After pancake-flat Saint Petersburg and Moscow's only marginally less monotonous terrain, Vladivostok's plunge towards the Sea of Japan is thrilling, and its island-studded bay shimmers under skies that seem more luminous than those further west.
Right-hand drive
The traffic scaling the hills among these vistas is also different, because most vehicles here are right-hand drive, imported directly from Japan, and include models that were never sold in Europe, some of them tiny city cars that look particularly toy-like with a burly Russian at the wheel.
Job offers taped to lampposts here seek locals willing to help importers register cars from Japan, and adverts promise Japanese – not European – quality to prospective shoppers.
While car traders and smugglers quickly forged international links after the Soviet Union's demise, officials were slow to develop connections between Vladivostok and its rapidly rising neighbours – Japan, South Korea and China.

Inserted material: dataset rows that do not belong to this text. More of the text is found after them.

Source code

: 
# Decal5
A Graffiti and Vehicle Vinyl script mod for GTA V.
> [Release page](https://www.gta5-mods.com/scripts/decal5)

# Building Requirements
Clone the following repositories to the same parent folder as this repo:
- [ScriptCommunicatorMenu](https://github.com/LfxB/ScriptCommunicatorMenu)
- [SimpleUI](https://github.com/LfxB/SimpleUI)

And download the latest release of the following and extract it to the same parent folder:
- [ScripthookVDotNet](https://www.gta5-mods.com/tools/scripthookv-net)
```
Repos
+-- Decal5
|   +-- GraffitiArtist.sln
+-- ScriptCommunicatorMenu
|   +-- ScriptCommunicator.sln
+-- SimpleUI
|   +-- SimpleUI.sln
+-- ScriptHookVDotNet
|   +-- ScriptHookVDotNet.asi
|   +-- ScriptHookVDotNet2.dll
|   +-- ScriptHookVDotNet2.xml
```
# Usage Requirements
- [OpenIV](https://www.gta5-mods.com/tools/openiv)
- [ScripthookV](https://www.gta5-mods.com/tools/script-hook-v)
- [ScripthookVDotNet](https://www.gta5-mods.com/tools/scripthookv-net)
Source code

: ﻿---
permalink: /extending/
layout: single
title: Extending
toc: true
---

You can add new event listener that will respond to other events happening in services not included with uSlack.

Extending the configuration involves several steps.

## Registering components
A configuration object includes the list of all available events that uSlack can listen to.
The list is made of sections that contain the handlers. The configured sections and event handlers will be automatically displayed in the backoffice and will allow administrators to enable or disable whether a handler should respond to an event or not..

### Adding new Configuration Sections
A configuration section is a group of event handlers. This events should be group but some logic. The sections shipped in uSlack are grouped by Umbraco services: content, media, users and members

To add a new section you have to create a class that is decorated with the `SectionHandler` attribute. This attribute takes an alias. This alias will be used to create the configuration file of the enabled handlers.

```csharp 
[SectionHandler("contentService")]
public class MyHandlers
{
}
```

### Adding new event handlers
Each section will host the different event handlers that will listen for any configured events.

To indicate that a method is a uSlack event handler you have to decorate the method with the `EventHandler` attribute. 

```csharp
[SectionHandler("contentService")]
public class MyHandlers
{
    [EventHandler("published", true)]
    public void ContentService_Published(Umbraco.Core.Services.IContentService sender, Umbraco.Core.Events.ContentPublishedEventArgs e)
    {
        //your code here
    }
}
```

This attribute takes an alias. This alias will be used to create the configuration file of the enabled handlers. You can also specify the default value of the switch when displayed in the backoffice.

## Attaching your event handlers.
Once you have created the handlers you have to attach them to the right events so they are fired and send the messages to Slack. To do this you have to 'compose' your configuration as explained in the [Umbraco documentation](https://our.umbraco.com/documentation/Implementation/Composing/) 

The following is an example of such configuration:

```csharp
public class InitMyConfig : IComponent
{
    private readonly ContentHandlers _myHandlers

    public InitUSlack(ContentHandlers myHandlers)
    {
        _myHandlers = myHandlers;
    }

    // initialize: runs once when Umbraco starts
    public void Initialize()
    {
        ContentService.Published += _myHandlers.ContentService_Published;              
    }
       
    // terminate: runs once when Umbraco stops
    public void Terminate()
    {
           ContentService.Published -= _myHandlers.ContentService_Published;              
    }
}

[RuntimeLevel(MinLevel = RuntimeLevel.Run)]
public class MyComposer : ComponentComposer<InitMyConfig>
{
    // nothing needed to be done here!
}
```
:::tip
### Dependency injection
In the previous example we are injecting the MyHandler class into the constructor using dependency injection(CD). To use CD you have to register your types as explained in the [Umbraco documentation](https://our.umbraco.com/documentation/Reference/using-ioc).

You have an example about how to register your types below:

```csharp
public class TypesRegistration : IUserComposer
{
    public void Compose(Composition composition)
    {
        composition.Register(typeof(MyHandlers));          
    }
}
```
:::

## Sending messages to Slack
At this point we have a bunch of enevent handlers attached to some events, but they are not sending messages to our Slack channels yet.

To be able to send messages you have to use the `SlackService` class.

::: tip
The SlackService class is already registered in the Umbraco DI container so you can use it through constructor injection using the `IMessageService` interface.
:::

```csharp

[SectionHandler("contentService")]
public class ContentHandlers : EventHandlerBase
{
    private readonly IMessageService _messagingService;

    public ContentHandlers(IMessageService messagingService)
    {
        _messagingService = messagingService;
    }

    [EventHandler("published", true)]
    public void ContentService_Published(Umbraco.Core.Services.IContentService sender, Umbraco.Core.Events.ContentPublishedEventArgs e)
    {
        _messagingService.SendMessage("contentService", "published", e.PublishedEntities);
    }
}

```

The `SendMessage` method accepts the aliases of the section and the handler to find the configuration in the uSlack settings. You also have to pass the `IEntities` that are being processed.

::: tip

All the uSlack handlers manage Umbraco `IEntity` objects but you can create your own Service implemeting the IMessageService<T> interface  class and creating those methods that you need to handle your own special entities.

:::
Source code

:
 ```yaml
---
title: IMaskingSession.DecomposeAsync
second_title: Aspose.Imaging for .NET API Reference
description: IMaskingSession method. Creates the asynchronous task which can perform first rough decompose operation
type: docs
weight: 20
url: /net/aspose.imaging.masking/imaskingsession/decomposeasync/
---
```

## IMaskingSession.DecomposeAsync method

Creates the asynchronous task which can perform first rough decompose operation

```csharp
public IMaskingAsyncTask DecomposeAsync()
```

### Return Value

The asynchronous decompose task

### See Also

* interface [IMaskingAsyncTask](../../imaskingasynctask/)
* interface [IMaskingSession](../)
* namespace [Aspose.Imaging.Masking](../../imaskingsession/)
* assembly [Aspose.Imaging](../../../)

That was supposed to change in 2012, when Vladivostok hosted the Asia-Pacific Economic Co-operation (APEC) summit and welcomed the region’s leaders to a city where billions of euro had been spent on a major modernisation programme.
Headline projects included a new airport and highway, a university campus and two spectacular bridges in the city, including the longest cable-stayed span in the world, with pylons that are almost as tall as the Eiffel Tower.
Locals hailed the investment and hoped it marked a move from decades of talk about developing Russia’s “window on the east” to a policy of consistent action.
A decade on, however, people are still leaving Vladivostok and Russia’s Far Eastern federal district – an area more than twice the size of India, yet home to just 6 million people, which has lost a quarter of its population since 1990.
They complain about low wages, high prices for everything from apartments to groceries, and basic infrastructure and public services that are still crumbling in the shadow of those glittering new bridges.
Corruption remains a constant, and a string of Vladivostok mayors have faced graft allegations: former city chief Igor Pushkaryov was jailed for 15 years in 2019 over building deals with firms run by his relatives, and another ex-mayor, Oleg Gumenyuk, is now in custody on suspicion of taking bribes from a funeral home.
Pacific fleet
The Pacific fleet of the Russian navy continues to flourish, however, amid growing co-operation with China and tension with Japan and the United States.
Russia and China have just completed three days of joint manoeuvres in the Sea of Japan, which began on Friday with Moscow’s military saying it prevented a US destroyer from entering Russian territorial waters – a claim the Pentagon denied.
Moscow and Tokyo maintain cordial ties, but are still to sign a formal peace treaty after the second World War due to a dispute over a Kremlin-controlled archipelago that Russia calls the Kuril Islands, and Japan the Northern Territories.
The impasse prevents the Pacific neighbours forging closer relations, and stops Japan investing more in Vladivostok – a city whose name means “ruler of the east”, and whose strategic value, if not the needs of its people, has always been apparent to distant Moscow.
“Vladivostok is far away,” Vladimir Lenin said nearly a century ago, “but this city is ours.”